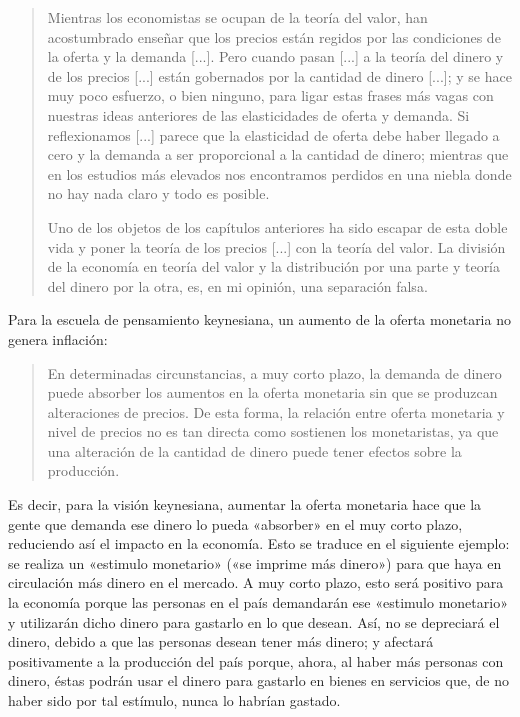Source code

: \documentclass[12pt,a4paper,twoside]{book}
\begin{document}
\begin{quotation}
Mientras los economistas se ocupan de la teoría del valor, han acostumbrado enseñar que los precios están regidos por las condiciones de la oferta y la demanda [...]. Pero cuando pasan [...] a la teoría del dinero y de los precios [...] están gobernados por la cantidad de dinero [...]; y se hace muy poco esfuerzo, o bien ninguno, para ligar estas frases más vagas con nuestras ideas anteriores de las elasticidades de oferta y demanda. Si reflexionamos [...] parece que la elasticidad de oferta debe haber llegado a cero y la demanda a ser proporcional a la cantidad de dinero; mientras que en los estudios más elevados nos encontramos perdidos en una niebla donde no hay nada claro y todo es posible.

Uno de los objetos de los capítulos anteriores ha sido escapar de esta doble vida y poner la teoría de los precios [...] con la teoría del valor. La división de la economía en teoría del valor y la distribución por una parte y teoría del dinero por la otra, es, en mi opinión, una separación falsa. \cite[pág. 160]{keynes}
\end{quotation}

Para la escuela de pensamiento keynesiana, un aumento de la oferta monetaria no genera inflación:

\begin{quotation}
En determinadas circunstancias, a muy corto plazo, la demanda de dinero puede absorber los aumentos en la oferta monetaria sin que se produzcan alteraciones de precios. De esta forma, la relación entre oferta monetaria y nivel de precios no es tan directa como sostienen los monetaristas, ya que una alteración de la cantidad de dinero puede tener efectos sobre la producción. \cite[pág. 300]{mochobeker}
\end{quotation}

Es decir, para la visión keynesiana, aumentar la oferta monetaria hace que la gente que demanda ese dinero lo pueda «absorber» en el muy corto plazo, reduciendo así el impacto en la economía. Esto se traduce en el siguiente ejemplo: se realiza un «estimulo monetario» («se imprime más dinero») para que haya en circulación más dinero en el mercado. A muy corto plazo, esto será positivo para la economía porque las personas en el país demandarán ese «estimulo monetario» y utilizarán dicho dinero para gastarlo en lo que desean. Así, no se depreciará el dinero, debido a que las personas desean tener más dinero; y afectará positivamente a la producción del país porque, ahora, al haber más personas con dinero, éstas podrán usar el dinero para gastarlo en bienes en servicios que, de no haber sido por tal estímulo, nunca lo habrían gastado.
\end{document}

§ Task to complete
Find the string "cite" in the entries above. Copy each line where it occurs.

§ Solution below
Uno de los objetos de los capítulos anteriores ha sido escapar de esta doble vida y poner la teoría de los precios [...] con la teoría del valor. La división de la economía en teoría del valor y la distribución por una parte y teoría del dinero por la otra, es, en mi opinión, una separación falsa. \cite[pág. 160]{keynes}
En determinadas circunstancias, a muy corto plazo, la demanda de dinero puede absorber los aumentos en la oferta monetaria sin que se produzcan alteraciones de precios. De esta forma, la relación entre oferta monetaria y nivel de precios no es tan directa como sostienen los monetaristas, ya que una alteración de la cantidad de dinero puede tener efectos sobre la producción. \cite[pág. 300]{mochobeker}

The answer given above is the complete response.